SOURCE INFORMATION:
______

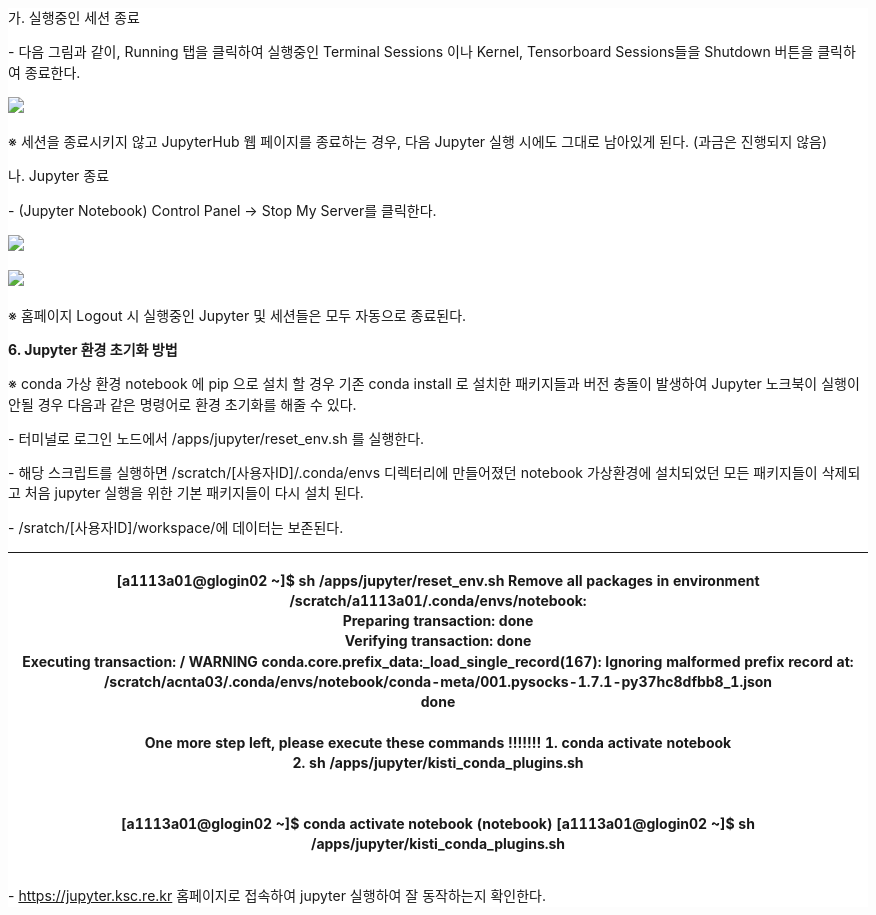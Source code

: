 가. 실행중인 세션 종료

&#x20;

\- 다음 그림과 같이, Running 탭을 클릭하여 실행중인 Terminal Sessions 이나 Kernel, Tensorboard Sessions들을 Shutdown 버튼을 클릭하여 종료한다.

![](https://t1.daumcdn.net/cfile/tistory/99CA2F3A5ECF5DDD01)

&#x20;

※ 세션을 종료시키지 않고 JupyterHub 웹 페이지를 종료하는 경우, 다음 Jupyter 실행 시에도 그대로 남아있게 된다. (과금은 진행되지 않음)

&#x20;

&#x20;

나. Jupyter 종료

&#x20;

\- (Jupyter Notebook) Control Panel -> Stop My Server를 클릭한다.

![](https://t1.daumcdn.net/cfile/tistory/99AB383B5ECF5DF12C)

&#x20;

&#x20;

![](https://t1.daumcdn.net/cfile/tistory/99A4ED395ECF5DFF2D)

&#x20;

&#x20; ※ 홈페이지 Logout 시 실행중인 Jupyter 및 세션들은 모두 자동으로 종료된다.

&#x20;

&#x20;

**6. Jupyter 환경 초기화 방법**

&#x20;

※  conda 가상 환경 notebook 에 pip 으로 설치 할 경우 기존 conda install 로 설치한 패키지들과 버전 충돌이 발생하여 Jupyter 노크북이 실행이 안될 경우 다음과 같은 명령어로 환경 초기화를 해줄 수 있다.&#x20;

&#x20;

\- 터미널로 로그인 노드에서 /apps/jupyter/reset\_env.sh 를 실행한다.&#x20;

\- 해당 스크립트를 실행하면 /scratch/\[사용자ID]/.conda/envs 디렉터리에 만들어졌던 notebook 가상환경에 설치되었던 모든 패키지들이 삭제되고 처음 jupyter 실행을 위한 기본 패키지들이 다시 설치 된다.&#x20;

\- /sratch/\[사용자ID]/workspace/에 데이터는 보존된다.&#x20;

| <p><strong>[a1113a01@glogin02 ~]$ sh /apps/jupyter/reset_env.sh</strong> Remove all packages in environment /scratch/a1113a01/.conda/envs/notebook:<br>Preparing transaction: done<br>Verifying transaction: done<br>Executing transaction: / WARNING conda.core.prefix_data:_load_single_record(167): Ignoring malformed prefix record at: /scratch/acnta03/.conda/envs/notebook/conda-meta/001.pysocks-1.7.1-py37hc8dfbb8_1.json<br>done<br><br>One more step left, please execute these commands !!!!!!! 1. conda activate notebook<br>2. sh /apps/jupyter/kisti_conda_plugins.sh<br><br><br><strong>[a1113a01@glogin02 ~]$ conda activate notebook (notebook) [a1113a01@glogin02 ~]$  sh /apps/jupyter/kisti_conda_plugins.sh</strong></p> |
| ---------------------------------------------------------------------------------------------------------------------------------------------------------------------------------------------------------------------------------------------------------------------------------------------------------------------------------------------------------------------------------------------------------------------------------------------------------------------------------------------------------------------------------------------------------------------------------------------------------------------------------------------------------------------------------------------------------------------------------------------- |

\- https://jupyter.ksc.re.kr 홈페이지로 접속하여 jupyter 실행하여 잘 동작하는지 확인한다.&#x20;

&#x20;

______

DIRECTIONS: If a line of the records above contains the word "사용자ID", count it; then give the total and nothing more.

ANSWER TO THIS TASK: 2